Senator Risa Hontiveros on Tuesday (May 21) said in a statement that two former business associates of the local mayor, Alice Guo, are among a group of defendants on trial in Singapore over at least S$3bn ($2.2bn) in laundered assets.
According to official documents cited by Hontiveros, the two suspects, jailed Chinese national Zhang Ruijin and Dominican national Lin Baoying, are among the incorporators of Baofu Land Development, whose compound hosted foreign-facing online gaming operator (POGO) Zun Yuan Technology, which was raided in March.
The raid on Zun Yuan Technology, at the time registered with gambling regulator PAGCOR, released or rescued hundreds of Filipinos and foreign nationals involved in cryptocurrency investment scamming and romance scamming, some of whom alleged confinement and torture.
Hontiveros later said that Guo, the ethnic Chinese mayor of the Tarlac City village of Bamban, near Clark Freeport, has unverifiable personal details, including her place of birth in the Philippines, place of education and other data.
Following Guo’s testimony to a Senate hearing earlier this month, Hontiveros cited privileged government intelligence as saying that the Zun Yuan Technology operation had been involved in espionage against the Philippine government.
Zhang Ruijin was sentenced to 15 months in prison in Singapore on April 30 for forgery and other offences and was required to hand over S$118m in assets.
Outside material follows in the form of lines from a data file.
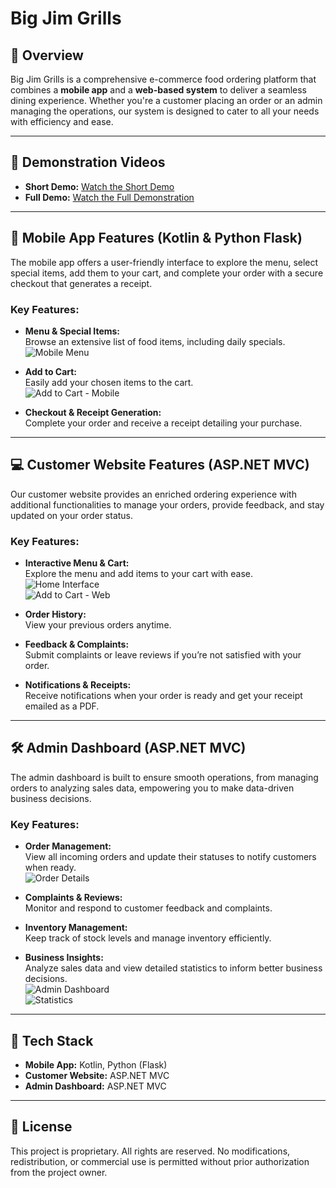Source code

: # Big Jim Grills

## 🚀 Overview

Big Jim Grills is a comprehensive e-commerce food ordering platform that combines a **mobile app** and a **web-based system** to deliver a seamless dining experience. Whether you're a customer placing an order or an admin managing the operations, our system is designed to cater to all your needs with efficiency and ease.

---

## 🎥 Demonstration Videos

- **Short Demo:** [Watch the Short Demo](#)  
- **Full Demo:** [Watch the Full Demonstration](#)

---

## 📱 Mobile App Features (Kotlin & Python Flask)

The mobile app offers a user-friendly interface to explore the menu, select special items, add them to your cart, and complete your order with a secure checkout that generates a receipt.

### **Key Features:**

- **Menu & Special Items:**  
  Browse an extensive list of food items, including daily specials.  
  ![Mobile Menu](./bigjim_screenshots/mobile_menu.png)

- **Add to Cart:**  
  Easily add your chosen items to the cart.  
  ![Add to Cart - Mobile](./bigjim_screenshots/add_to_cart.png)

- **Checkout & Receipt Generation:**  
  Complete your order and receive a receipt detailing your purchase.

---

## 💻 Customer Website Features (ASP.NET MVC)

Our customer website provides an enriched ordering experience with additional functionalities to manage your orders, provide feedback, and stay updated on your order status.

### **Key Features:**

- **Interactive Menu & Cart:**  
  Explore the menu and add items to your cart with ease.  
  ![Home Interface](./bigjim_screenshots/home.png)  
  ![Add to Cart - Web](./bigjim_screenshots/add_to_cart_web.png)

- **Order History:**  
  View your previous orders anytime.

- **Feedback & Complaints:**  
  Submit complaints or leave reviews if you’re not satisfied with your order.

- **Notifications & Receipts:**  
  Receive notifications when your order is ready and get your receipt emailed as a PDF.

---

## 🛠️ Admin Dashboard (ASP.NET MVC)

The admin dashboard is built to ensure smooth operations, from managing orders to analyzing sales data, empowering you to make data-driven business decisions.

### **Key Features:**

- **Order Management:**  
  View all incoming orders and update their statuses to notify customers when ready.  
  ![Order Details](./bigjim_screenshots/order_details.png)

- **Complaints & Reviews:**  
  Monitor and respond to customer feedback and complaints.

- **Inventory Management:**  
  Keep track of stock levels and manage inventory efficiently.

- **Business Insights:**  
  Analyze sales data and view detailed statistics to inform better business decisions.  
  ![Admin Dashboard](./bigjim_screenshots/admin_dashboard.png)  
  ![Statistics](./bigjim_screenshots/stats.png)

---

## 🔧 Tech Stack

- **Mobile App:** Kotlin, Python (Flask)
- **Customer Website:** ASP.NET MVC
- **Admin Dashboard:** ASP.NET MVC

---


## 📜 License

This project is proprietary. All rights are reserved. No modifications, redistribution, or commercial use is permitted without prior authorization from the project owner.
Citing Singaporean media, Hontiveros said on Tuesday that Zhang Ruijin boasts S$41m in assets, including “shareholdings in a Philippine real estate development company”.
Lin Baoying, Zhang’s romantic partner and the only female member of the ten suspects in Singapore, now faces ten charges after being handed new counts on Tuesday for forgery and handling criminal proceeds.
Lin’s original three charges were for real-estate forgery and lying to investigators. Her lawyer on Tuesday said she would plead guilty.
Four other defendants have already been jailed for 13 or 14 months.
Hontiveros said that Alice Guo’s documented connection to the Singapore defendants raised new questions about her activities and wealth.
“Is this why she is able to afford her lavish lifestyle?” she asked in a mixture of English and Filipino. “Did criminals and fugitives give her money to buy a helicopter and luxury cars?”
Hontiveros welcomed a decision by the Department of the Interior and Local Government to strip Guo of her authority over local police, but maintained that her mayoral role remains problematic.
“Even if she said that she has already divested her stake in Baofu before running for public office, the fact remains. She has ties with these criminals. Did she run for mayor to protect her friends?”
Guo was set to resume testimony before Hontiveros and other senators on the Committee on Women, Children, Family Relations and Gender Equity on Wednesday.
With potential implications for national security amid worsening relations between the Philippines and China, the raid on the Tarlac POGO property has been one of the more damaging incidents for PAGCOR, which remains highly supportive of the online gambling industry.
The Singapore investigation had generated allegations of multiple links to the Philippine gambling industry even before the Tarlac revelations.